> Data under study
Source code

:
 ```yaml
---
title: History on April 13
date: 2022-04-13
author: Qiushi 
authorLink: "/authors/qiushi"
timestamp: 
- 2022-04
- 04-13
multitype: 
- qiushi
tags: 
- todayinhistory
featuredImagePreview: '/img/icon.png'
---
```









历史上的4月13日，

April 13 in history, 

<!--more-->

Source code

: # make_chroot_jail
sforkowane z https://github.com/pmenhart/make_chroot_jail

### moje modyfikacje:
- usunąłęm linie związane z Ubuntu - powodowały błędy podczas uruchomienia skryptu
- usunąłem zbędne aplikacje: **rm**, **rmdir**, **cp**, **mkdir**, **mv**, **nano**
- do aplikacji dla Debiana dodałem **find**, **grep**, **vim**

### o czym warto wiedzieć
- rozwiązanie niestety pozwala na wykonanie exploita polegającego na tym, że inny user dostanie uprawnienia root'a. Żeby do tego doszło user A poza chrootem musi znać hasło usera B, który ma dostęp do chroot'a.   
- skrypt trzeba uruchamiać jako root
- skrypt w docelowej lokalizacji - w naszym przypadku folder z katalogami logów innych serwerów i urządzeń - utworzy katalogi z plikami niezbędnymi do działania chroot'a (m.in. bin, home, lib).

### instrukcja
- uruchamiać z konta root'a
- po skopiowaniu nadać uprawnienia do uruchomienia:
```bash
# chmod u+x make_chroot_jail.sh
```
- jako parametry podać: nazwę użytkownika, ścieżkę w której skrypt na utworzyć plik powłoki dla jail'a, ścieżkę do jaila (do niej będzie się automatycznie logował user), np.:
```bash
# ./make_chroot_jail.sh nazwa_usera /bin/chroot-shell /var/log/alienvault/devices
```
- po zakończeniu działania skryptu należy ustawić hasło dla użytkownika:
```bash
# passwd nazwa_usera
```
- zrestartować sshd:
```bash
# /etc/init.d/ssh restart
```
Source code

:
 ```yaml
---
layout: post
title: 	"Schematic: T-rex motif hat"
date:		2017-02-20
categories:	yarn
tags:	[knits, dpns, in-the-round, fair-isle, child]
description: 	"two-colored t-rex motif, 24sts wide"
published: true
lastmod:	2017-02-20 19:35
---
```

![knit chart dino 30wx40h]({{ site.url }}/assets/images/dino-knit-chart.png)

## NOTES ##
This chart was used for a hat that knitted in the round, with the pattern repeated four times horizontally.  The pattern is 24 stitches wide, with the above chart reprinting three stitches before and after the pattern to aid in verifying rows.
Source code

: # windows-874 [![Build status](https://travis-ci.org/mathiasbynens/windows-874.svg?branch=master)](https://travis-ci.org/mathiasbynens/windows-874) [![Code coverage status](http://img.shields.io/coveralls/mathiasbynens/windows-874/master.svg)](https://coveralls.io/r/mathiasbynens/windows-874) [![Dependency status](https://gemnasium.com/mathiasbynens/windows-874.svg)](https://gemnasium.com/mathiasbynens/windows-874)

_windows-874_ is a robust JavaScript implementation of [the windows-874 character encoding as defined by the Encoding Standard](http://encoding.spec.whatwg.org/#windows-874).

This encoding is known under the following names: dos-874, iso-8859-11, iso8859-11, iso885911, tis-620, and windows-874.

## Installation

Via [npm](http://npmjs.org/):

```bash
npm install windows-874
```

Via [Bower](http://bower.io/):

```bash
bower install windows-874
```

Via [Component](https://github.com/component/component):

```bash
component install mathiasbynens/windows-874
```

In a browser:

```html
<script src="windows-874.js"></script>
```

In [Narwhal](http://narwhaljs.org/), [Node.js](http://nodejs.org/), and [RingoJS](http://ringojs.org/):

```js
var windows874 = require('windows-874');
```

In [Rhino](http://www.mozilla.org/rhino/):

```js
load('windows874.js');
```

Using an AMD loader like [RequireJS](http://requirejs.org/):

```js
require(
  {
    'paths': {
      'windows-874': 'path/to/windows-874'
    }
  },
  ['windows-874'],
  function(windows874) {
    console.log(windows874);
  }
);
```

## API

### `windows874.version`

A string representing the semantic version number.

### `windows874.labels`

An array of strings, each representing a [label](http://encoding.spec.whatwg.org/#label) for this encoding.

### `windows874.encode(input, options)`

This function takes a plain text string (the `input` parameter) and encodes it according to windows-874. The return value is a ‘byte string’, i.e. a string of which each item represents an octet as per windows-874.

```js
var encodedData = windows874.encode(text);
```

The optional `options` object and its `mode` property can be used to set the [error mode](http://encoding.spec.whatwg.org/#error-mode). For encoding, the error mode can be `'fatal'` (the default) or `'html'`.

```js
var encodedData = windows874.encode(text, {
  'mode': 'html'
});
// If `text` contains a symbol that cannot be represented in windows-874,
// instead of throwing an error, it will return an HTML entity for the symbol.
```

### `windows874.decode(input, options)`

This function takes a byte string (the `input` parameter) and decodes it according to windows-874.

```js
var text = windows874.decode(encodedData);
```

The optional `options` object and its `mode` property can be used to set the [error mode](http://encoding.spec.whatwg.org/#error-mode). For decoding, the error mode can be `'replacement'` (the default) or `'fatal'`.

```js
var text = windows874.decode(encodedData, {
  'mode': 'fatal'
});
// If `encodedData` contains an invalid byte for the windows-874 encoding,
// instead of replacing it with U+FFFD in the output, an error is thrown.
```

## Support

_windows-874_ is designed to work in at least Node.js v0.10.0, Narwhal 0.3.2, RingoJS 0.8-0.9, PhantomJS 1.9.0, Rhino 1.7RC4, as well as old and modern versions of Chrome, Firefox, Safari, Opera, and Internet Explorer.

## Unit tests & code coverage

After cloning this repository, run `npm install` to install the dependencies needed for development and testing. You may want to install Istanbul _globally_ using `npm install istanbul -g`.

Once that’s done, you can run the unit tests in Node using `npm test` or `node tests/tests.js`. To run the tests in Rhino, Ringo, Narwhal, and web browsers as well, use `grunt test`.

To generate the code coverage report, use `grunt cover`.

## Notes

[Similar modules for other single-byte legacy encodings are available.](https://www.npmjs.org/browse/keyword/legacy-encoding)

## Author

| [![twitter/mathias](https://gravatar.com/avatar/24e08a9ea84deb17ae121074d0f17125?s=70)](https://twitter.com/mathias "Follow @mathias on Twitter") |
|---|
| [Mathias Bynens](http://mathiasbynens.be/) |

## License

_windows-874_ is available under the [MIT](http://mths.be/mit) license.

> Your objective
Every line above in which the word "used" occurs needs to be copied.

> Solution for this task
This chart was used for a hat that knitted in the round, with the pattern repeated four times horizontally.  The pattern is 24 stitches wide, with the above chart reprinting three stitches before and after the pattern to aid in verifying rows.
The optional `options` object and its `mode` property can be used to set the [error mode](http://encoding.spec.whatwg.org/#error-mode). For encoding, the error mode can be `'fatal'` (the default) or `'html'`.
The optional `options` object and its `mode` property can be used to set the [error mode](http://encoding.spec.whatwg.org/#error-mode). For decoding, the error mode can be `'replacement'` (the default) or `'fatal'`.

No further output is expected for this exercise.